Ross McKibbin is right to question the empty rhetoric of the Third Way (LRB, 3 September), but his own thinking is old hat. He implies that today’s economy is little different from that of 1931 and that we need to relearn a few simple lessons. Rather than parade his Old Labour prejudices, perhaps he could explain just how the lessons of Britain’s economic and monetary policy in the Twenties are relevant to us in 1998. Has he not noticed the change in the levels of taxation and of transfer payments in the intervening period? Or the fact that more than twice Britain’s annual income is now traded in London in one form or another every day? Or that the main cause of death is heart disease not TB, as I believe it still was in 1931? He asks why no one today believes that the best way of solving a social problem (when he really means poverty) is to throw money at it. If only life was so simple. He doesn’t seem to have appreciated the universal truth of human behaviour that Mrs Thatcher knew very well: no one likes paying taxes. Furthermore, the more tax levied on us to transfer to poorer people, the more entitled we feel to some of that money.
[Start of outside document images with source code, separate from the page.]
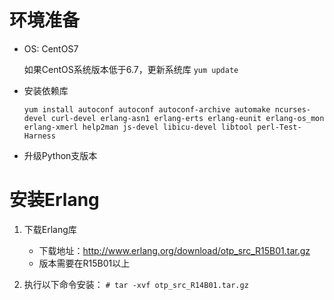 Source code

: # 环境准备

- OS: CentOS7
    
    如果CentOS系统版本低于6.7，更新系统库 `yum update`

- 安装依赖库
    
    `yum install autoconf autoconf autoconf-archive automake ncurses-devel curl-devel erlang-asn1 erlang-erts erlang-eunit erlang-os_mon erlang-xmerl help2man js-devel libicu-devel libtool perl-Test-Harness`

- 升级Python支版本
    
# 安装Erlang

1. 下载Erlang库

    - 下载地址：http://www.erlang.org/download/otp_src_R15B01.tar.gz
    - 版本需要在R15B01以上
    
2. 执行以下命令安装：
    `# tar -xvf otp_src_R14B01.tar.gz` 
    
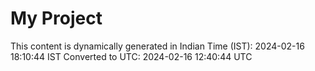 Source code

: # My Project

This content is dynamically generated in Indian Time (IST): 2024-02-16 18:10:44 IST
Converted to UTC: 2024-02-16 12:40:44 UTC
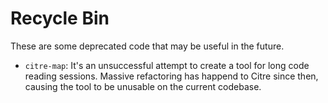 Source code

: # Recycle Bin

These are some deprecated code that may be useful in the future.

- `citre-map`: It's an unsuccessful attempt to create a tool for long code
  reading sessions. Massive refactoring has happend to Citre since then,
  causing the tool to be unusable on the current codebase.
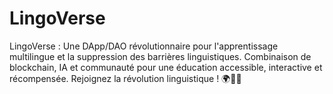 # LingoVerse
LingoVerse : Une DApp/DAO révolutionnaire pour l'apprentissage multilingue et la suppression des barrières linguistiques. Combinaison de blockchain, IA et communauté pour une éducation accessible, interactive et récompensée. Rejoignez la révolution linguistique ! 🌍💬🚀
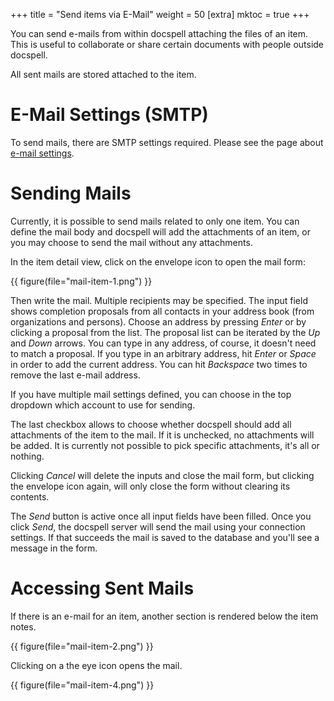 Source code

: +++
title = "Send items via E-Mail"
weight = 50
[extra]
mktoc = true
+++

You can send e-mails from within docspell attaching the files of an
item. This is useful to collaborate or share certain documents with
people outside docspell.

All sent mails are stored attached to the item.


# E-Mail Settings (SMTP)

To send mails, there are SMTP settings required. Please see the page
about [e-mail settings](@/docs/webapp/emailsettings.md#smtp-settings).


# Sending Mails

Currently, it is possible to send mails related to only one item. You
can define the mail body and docspell will add the attachments of an
item, or you may choose to send the mail without any attachments.

In the item detail view, click on the envelope icon to open the mail
form:

{{ figure(file="mail-item-1.png") }}

Then write the mail. Multiple recipients may be specified. The input
field shows completion proposals from all contacts in your address
book (from organizations and persons). Choose an address by pressing
*Enter* or by clicking a proposal from the list. The proposal list can
be iterated by the *Up* and *Down* arrows. You can type in any
address, of course, it doesn't need to match a proposal. If you type
in an arbitrary address, hit *Enter* or *Space* in order to add the
current address. You can hit *Backspace* two times to remove the last
e-mail address.

If you have multiple mail settings defined, you can choose in the top
dropdown which account to use for sending.

The last checkbox allows to choose whether docspell should add all
attachments of the item to the mail. If it is unchecked, no
attachments will be added. It is currently not possible to pick
specific attachments, it's all or nothing.

Clicking *Cancel* will delete the inputs and close the mail form, but
clicking the envelope icon again, will only close the form without
clearing its contents.

The *Send* button is active once all input fields have been filled.
Once you click *Send*, the docspell server will send the mail using
your connection settings. If that succeeds the mail is saved to the
database and you'll see a message in the form.

# Accessing Sent Mails

If there is an e-mail for an item, another section is rendered below
the item notes.

{{ figure(file="mail-item-2.png") }}

Clicking on a the eye icon opens the mail.

{{ figure(file="mail-item-4.png") }}
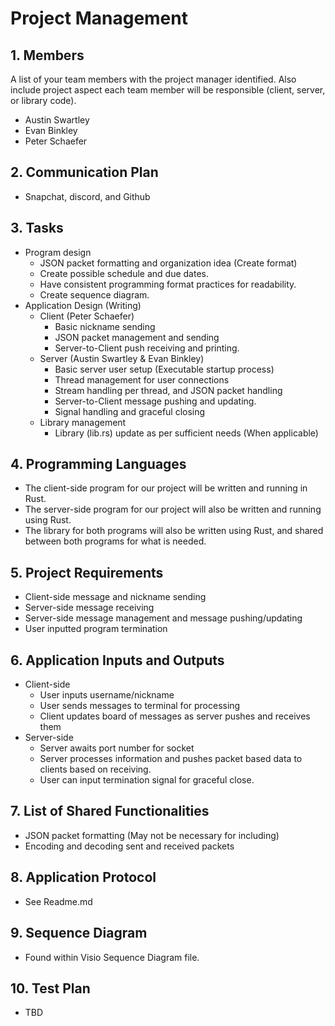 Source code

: # Project Management

## 1. Members

A list of your team members with the project manager identified. Also include project aspect each team member will be responsible (client, server, or library code).

- Austin Swartley
- Evan Binkley
- Peter Schaefer

## 2. Communication Plan

- Snapchat, discord, and Github

## 3. Tasks

- Program design
  - JSON packet formatting and organization idea (Create format)
  - Create possible schedule and due dates.
  - Have consistent programming format practices for readability.
  - Create sequence diagram.
- Application Design (Writing)
  - Client (Peter Schaefer)
    - Basic nickname sending
    - JSON packet management and sending
    - Server-to-Client push receiving and printing.
  - Server (Austin Swartley & Evan Binkley)
    - Basic server user setup (Executable startup process)
    - Thread management for user connections
    - Stream handling per thread, and JSON packet handling
    - Server-to-Client message pushing and updating.
    - Signal handling and graceful closing
  - Library management
    - Library (lib.rs) update as per sufficient needs (When applicable)

## 4. Programming Languages

- The client-side program for our project will be written and running in Rust.
- The server-side program for our project will also be written and running using Rust.
- The library for both programs will also be written using Rust, and shared between both programs for what is needed.

## 5. Project Requirements

- Client-side message and nickname sending
- Server-side message receiving
- Server-side message management and message pushing/updating
- User inputted program termination

## 6. Application Inputs and Outputs

- Client-side
  - User inputs username/nickname
  - User sends messages to terminal for processing
  - Client updates board of messages as server pushes and receives them
- Server-side
  - Server awaits port number for socket
  - Server processes information and pushes packet based data to clients based on receiving.
  - User can input termination signal for graceful close.

## 7. List of Shared Functionalities

- JSON packet formatting (May not be necessary for including)
- Encoding and decoding sent and received packets

## 8. Application Protocol

- See Readme.md

## 9. Sequence Diagram

- Found within Visio Sequence Diagram file.

## 10. Test Plan

- TBD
And what about Europe? McKibbin writes as if we were an island entire unto ourselves. An independent central bank is part of the price we have to pay to allow our entry into the single currency. In this respect, the Government is very New indeed. Does McKibbin believe that joining the single currency is even worse than giving up power over interest rates? Or does he agree with the now apparently orthodox view among Euro sceptic Conservatives that a little bit of inflation is good for us and that we can easily survive with ‘more flexibility’ outside this new currency area?